Clinical Cognition Alignment for Gastrointestinal Diagnosis with Multimodal LLMs

Imagine you have a brilliant, well-read student who has read every medical textbook in the world. This student is incredibly smart and can describe pictures in great detail. However, when you show them a picture of a sick stomach from a camera, they often make two big mistakes:

They skip the steps: Instead of looking at the picture like a doctor (checking where it is, what it looks like, and how the tiny blood vessels behave), they just guess the answer immediately.
They get distracted: They might say, "This looks like a tumor because there are bubbles in the background," when actually, the bubbles are just noise, and the real problem is hidden elsewhere.

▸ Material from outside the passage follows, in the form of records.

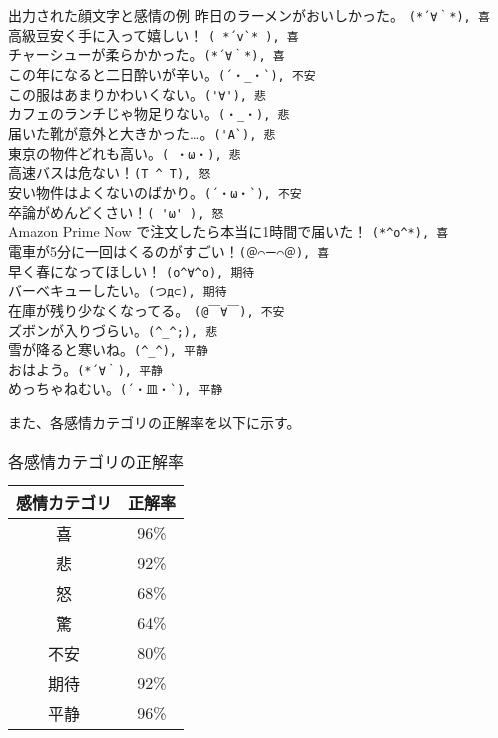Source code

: \documentclass[11pt,a4j]{jsarticle}
\begin{document}
\begin{itembox}[l]{出力された顔文字と感情の例}
  昨日のラーメンがおいしかった。 \verb|(*´∀｀*), 喜| \\
高級豆安く手に入って嬉しい！ \verb|( *´v`* ), 喜| \\
チャーシューが柔らかかった。\verb|(*´∀｀*), 喜|\\
この年になると二日酔いが辛い。\verb|(´・_・`), 不安|\\
この服はあまりかわいくない。\verb|('∀'), 悲|\\
カフェのランチじゃ物足りない。\verb|(・_・), 悲|\\
届いた靴が意外と大きかった…。\verb|('A`), 悲|\\
東京の物件どれも高い。\verb|( ・ω・), 悲|\\
高速バスは危ない！\verb|(T ^ T), 怒|\\
安い物件はよくないのばかり。\verb|(´・ω・`), 不安|\\
卒論がめんどくさい！\verb|( 'ω' ), 怒|\\
Amazon Prime Now で注文したら本当に1時間で届いた！ \verb|(*^o^*), 喜|\\
電車が5分に一回はくるのがすごい！\verb|(＠⌒ー⌒＠), 喜|\\
早く春になってほしい！ \verb|(o^∀^o), 期待|\\
バーベキューしたい。\verb|(つд⊂), 期待|\\
在庫が残り少なくなってる。 \verb|(@￣∀￣), 不安|\\
ズボンが入りづらい。\verb|(^_^;), 悲|\\
雪が降ると寒いね。\verb|(^_^), 平静|\\
おはよう。\verb|(*´∀｀), 平静|\\
めっちゃねむい。\verb|(´・皿・`), 平静|\\
\end{itembox}

また、各感情カテゴリの正解率を以下に示す。

\begin{table}
  \caption{各感情カテゴリの正解率}
  \centering
  \begin{tabular}{|c|c|} \hline
    感情カテゴリ & 正解率 \\ \hline \hline
    喜 & 96\% \\ \hline
    悲 & 92\% \\  \hline
    怒 & 68\% \\ \hline
    驚 & 64\% \\ \hline
    不安 & 80\% \\ \hline
    期待 & 92\% \\ \hline
    平静 & 96\% \\ \hline
  \end{tabular}
\end{table}
\end{document}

This paper introduces a new system called CogAlign to fix these mistakes. Think of CogAlign as a rigorous medical residency program for AI.

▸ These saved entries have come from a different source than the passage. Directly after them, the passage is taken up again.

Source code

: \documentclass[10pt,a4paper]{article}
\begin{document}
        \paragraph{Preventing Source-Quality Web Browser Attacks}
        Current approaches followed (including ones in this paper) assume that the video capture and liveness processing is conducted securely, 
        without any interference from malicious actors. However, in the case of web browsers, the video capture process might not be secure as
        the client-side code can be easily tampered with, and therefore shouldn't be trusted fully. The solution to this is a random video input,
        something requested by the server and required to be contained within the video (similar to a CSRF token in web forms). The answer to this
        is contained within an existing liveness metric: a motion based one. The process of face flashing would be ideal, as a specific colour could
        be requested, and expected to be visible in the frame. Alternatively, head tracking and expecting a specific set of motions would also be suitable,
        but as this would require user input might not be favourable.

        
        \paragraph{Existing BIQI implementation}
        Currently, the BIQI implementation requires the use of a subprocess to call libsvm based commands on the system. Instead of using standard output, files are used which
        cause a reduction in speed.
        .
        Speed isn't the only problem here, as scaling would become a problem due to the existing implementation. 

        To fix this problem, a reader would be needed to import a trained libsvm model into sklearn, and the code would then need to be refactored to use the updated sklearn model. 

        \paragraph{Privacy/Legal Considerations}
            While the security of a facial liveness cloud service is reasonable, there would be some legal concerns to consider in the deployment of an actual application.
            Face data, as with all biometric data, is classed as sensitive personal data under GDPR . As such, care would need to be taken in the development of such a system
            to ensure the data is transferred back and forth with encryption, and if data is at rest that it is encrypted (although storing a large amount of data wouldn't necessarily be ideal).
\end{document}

Here is how it works, broken down into simple analogies:

1. The Problem: The "Smart but Scattered" Student

Current AI models are like that well-read student. They can talk a lot, but they don't follow the strict, logical checklist that real gastroenterologists (stomach doctors) use.

Real Doctors: First, they locate the spot. Second, they look at the shape. Third, they zoom in on the tiny details. Finally, they make a diagnosis.
Old AI: They often jump straight to the diagnosis or make things up (hallucinate) because they see a pattern in the background (like a reflection or a bubble) that has nothing to do with the disease.

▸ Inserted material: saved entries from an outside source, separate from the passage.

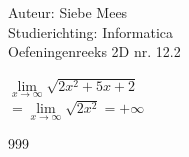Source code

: \documentclass[a4paper]{article}
\begin{document}
  
\noindent \large Auteur: Siebe Mees \\
\noindent \large Studierichting: Informatica\\
\noindent \large Oefeningenreeks 2D nr. 12.2\\

\medskip

\normalsize

$\lim\limits_{x \rightarrow \infty} \sqrt{2x^2+5x+2} $\\ 

$ = \lim\limits_{x \rightarrow \infty} \sqrt{2x^2} = +\infty $\\

\begin{thebibliography}{999}
\end{thebibliography}
\end{document}

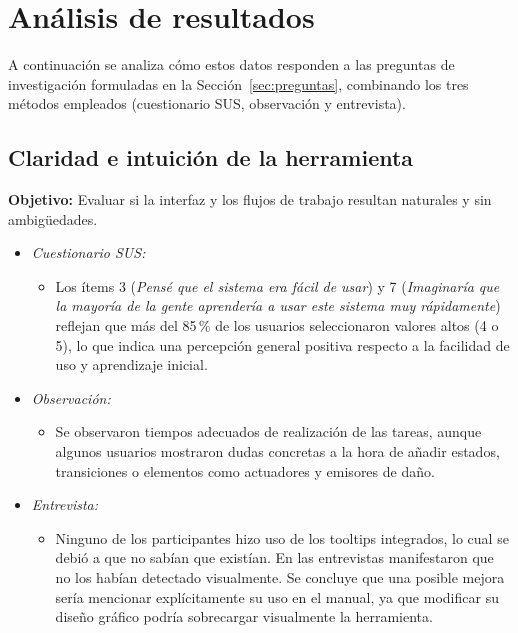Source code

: \section{Análisis de resultados}

A continuación se analiza cómo estos datos responden a las preguntas de investigación formuladas en la Sección~\ref{sec:preguntas}, combinando los tres métodos empleados (cuestionario SUS, observación y entrevista).

\subsection{Claridad e intuición de la herramienta}

\textbf{Objetivo:} Evaluar si la interfaz y los flujos de trabajo resultan naturales y sin ambigüedades.

\begin{itemize}
  \item \emph{Cuestionario SUS:}  
    \begin{itemize}
      \item Los ítems 3 (\textit{Pensé que el sistema era fácil de usar}) y 7 (\textit{Imaginaría que la mayoría de la gente aprendería a usar este sistema muy rápidamente}) reflejan que más del 85\,\% de los usuarios seleccionaron valores altos (4 o 5), lo que indica una percepción general positiva respecto a la facilidad de uso y aprendizaje inicial.
    \end{itemize}
  
  \item \emph{Observación:}  
    \begin{itemize}
      \item Se observaron tiempos adecuados de realización de las tareas, aunque algunos usuarios mostraron dudas concretas a la hora de añadir estados, transiciones o elementos como actuadores y emisores de daño.
    \end{itemize}
  
  \item \emph{Entrevista:}  
    \begin{itemize}
      \item Ninguno de los participantes hizo uso de los tooltips integrados, lo cual se debió a que no sabían que existían. En las entrevistas manifestaron que no los habían detectado visualmente. Se concluye que una posible mejora sería mencionar explícitamente su uso en el manual, ya que modificar su diseño gráfico podría sobrecargar visualmente la herramienta.
    \end{itemize}
\end{itemize}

2. The Solution: The "CogAlign" Training Program

The authors built a two-step training camp to turn the AI into a disciplined doctor.

Step A: The "Checklist" Lesson (Supervised Fine-Tuning)

Imagine teaching the AI a strict recipe for looking at a stomach image.

The Dataset: The researchers created a special library of images where every single picture comes with a "thought process" written out by real experts.
The Rule: The AI isn't allowed to say "It's a polyp" until it has first written down:
1. Location: "This is in the small intestine."
2. Shape: "It looks like a bumpy mushroom."
3. Details: "The blood vessels around it look twisted."
The Result: The AI learns to think in a line, just like a human doctor. It can't skip the steps. It has to "show its work" before giving the answer.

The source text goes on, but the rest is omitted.